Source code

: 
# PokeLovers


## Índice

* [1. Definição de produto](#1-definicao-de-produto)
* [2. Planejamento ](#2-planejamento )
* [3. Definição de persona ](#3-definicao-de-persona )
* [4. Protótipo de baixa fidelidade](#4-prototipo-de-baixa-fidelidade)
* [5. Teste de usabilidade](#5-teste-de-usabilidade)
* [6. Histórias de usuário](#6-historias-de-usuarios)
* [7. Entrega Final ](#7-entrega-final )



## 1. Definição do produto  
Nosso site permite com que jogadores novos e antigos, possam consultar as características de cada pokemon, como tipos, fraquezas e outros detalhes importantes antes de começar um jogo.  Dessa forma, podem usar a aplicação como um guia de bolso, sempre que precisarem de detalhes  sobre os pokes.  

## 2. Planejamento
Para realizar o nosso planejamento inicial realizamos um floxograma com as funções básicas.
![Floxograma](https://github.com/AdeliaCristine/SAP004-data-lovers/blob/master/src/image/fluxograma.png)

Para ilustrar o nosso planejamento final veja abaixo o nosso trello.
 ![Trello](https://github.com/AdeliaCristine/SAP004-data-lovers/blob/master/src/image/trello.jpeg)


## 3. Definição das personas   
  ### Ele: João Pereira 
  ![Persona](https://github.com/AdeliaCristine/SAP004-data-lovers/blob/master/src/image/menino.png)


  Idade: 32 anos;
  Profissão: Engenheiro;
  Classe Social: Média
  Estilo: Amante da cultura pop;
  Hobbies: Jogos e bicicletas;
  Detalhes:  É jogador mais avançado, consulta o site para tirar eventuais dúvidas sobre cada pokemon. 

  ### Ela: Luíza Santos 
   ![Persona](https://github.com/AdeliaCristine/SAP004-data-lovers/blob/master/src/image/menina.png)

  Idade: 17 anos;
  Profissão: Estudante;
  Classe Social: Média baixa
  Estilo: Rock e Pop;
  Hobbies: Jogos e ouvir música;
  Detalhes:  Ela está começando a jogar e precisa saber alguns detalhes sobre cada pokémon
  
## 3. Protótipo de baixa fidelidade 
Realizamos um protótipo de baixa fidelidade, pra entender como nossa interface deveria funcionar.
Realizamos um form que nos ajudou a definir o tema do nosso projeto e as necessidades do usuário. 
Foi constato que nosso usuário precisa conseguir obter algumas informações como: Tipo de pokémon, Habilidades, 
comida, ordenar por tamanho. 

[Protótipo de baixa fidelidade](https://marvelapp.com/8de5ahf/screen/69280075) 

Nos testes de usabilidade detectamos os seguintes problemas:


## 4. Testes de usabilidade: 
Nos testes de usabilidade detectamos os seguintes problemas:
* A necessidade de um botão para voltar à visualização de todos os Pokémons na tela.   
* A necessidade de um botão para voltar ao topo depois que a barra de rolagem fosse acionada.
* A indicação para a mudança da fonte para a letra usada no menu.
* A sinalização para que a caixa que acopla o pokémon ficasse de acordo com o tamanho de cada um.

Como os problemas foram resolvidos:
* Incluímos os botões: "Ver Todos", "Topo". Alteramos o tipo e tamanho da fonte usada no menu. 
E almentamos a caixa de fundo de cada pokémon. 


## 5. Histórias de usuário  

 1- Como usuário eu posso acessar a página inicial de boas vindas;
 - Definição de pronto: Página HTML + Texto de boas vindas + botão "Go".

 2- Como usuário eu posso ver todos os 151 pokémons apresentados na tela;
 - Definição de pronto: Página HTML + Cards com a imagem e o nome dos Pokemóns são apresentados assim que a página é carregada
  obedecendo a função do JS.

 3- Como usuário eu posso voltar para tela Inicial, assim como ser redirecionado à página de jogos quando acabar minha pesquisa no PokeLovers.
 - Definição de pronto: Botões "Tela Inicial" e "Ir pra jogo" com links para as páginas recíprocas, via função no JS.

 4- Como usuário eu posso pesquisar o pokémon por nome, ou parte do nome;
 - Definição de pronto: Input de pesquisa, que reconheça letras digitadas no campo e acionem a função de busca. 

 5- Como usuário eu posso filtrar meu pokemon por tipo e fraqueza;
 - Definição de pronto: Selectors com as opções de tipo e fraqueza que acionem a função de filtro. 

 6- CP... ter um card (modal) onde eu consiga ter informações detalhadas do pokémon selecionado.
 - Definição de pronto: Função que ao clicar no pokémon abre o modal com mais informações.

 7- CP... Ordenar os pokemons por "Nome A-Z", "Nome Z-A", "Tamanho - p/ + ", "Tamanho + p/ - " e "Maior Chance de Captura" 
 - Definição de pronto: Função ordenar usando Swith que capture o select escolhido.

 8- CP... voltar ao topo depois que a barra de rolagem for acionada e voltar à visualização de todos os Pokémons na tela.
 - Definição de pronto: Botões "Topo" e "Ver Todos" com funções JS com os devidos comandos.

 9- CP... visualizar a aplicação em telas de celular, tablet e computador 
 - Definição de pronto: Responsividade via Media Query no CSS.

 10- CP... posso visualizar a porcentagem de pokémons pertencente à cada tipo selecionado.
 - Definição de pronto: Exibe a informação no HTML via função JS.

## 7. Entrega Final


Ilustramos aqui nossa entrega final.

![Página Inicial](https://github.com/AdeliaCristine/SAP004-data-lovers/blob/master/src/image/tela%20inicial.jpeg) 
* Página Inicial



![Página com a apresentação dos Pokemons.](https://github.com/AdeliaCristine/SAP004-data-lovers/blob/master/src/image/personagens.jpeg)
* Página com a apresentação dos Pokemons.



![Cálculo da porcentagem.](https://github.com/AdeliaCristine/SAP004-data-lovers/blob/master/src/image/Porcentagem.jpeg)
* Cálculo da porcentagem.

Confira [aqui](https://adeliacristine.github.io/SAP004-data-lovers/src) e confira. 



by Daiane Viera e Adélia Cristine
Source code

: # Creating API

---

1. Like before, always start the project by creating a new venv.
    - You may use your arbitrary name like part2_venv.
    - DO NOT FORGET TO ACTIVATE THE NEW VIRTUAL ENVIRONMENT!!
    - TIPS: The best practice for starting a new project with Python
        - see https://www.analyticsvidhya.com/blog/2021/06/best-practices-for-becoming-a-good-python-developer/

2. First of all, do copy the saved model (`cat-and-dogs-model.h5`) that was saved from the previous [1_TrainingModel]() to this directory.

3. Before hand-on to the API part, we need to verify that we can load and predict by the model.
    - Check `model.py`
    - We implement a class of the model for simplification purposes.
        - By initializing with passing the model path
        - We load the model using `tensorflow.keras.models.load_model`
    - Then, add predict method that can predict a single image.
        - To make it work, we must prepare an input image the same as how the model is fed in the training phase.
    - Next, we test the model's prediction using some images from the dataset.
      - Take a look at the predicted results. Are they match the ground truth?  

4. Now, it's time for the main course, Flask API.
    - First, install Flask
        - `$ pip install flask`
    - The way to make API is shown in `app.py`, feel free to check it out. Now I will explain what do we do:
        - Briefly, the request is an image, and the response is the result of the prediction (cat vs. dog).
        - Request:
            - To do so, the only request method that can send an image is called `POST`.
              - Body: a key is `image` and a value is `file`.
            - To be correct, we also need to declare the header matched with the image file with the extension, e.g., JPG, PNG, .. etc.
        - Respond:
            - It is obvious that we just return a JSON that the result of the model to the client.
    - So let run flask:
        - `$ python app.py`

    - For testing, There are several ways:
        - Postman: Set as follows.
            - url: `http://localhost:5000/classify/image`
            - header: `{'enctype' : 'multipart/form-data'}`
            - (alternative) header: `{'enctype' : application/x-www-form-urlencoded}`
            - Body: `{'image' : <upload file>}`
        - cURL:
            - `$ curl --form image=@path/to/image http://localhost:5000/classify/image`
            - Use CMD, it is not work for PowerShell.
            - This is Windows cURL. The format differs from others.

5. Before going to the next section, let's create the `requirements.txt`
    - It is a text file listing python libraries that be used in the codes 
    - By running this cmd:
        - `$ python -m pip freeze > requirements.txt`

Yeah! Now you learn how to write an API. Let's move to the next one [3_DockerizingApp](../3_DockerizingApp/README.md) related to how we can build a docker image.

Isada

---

● Activity
Using the entries above, give again exactly the lines from the line holding "8- CP... voltar" through the line holding "- Definição de pronto: Exibe". Include both end lines and nothing else.

● Reply to the task
 8- CP... voltar ao topo depois que a barra de rolagem for acionada e voltar à visualização de todos os Pokémons na tela.
 - Definição de pronto: Botões "Topo" e "Ver Todos" com funções JS com os devidos comandos.

 9- CP... visualizar a aplicação em telas de celular, tablet e computador 
 - Definição de pronto: Responsividade via Media Query no CSS.

 10- CP... posso visualizar a porcentagem de pokémons pertencente à cada tipo selecionado.
 - Definição de pronto: Exibe a informação no HTML via função JS.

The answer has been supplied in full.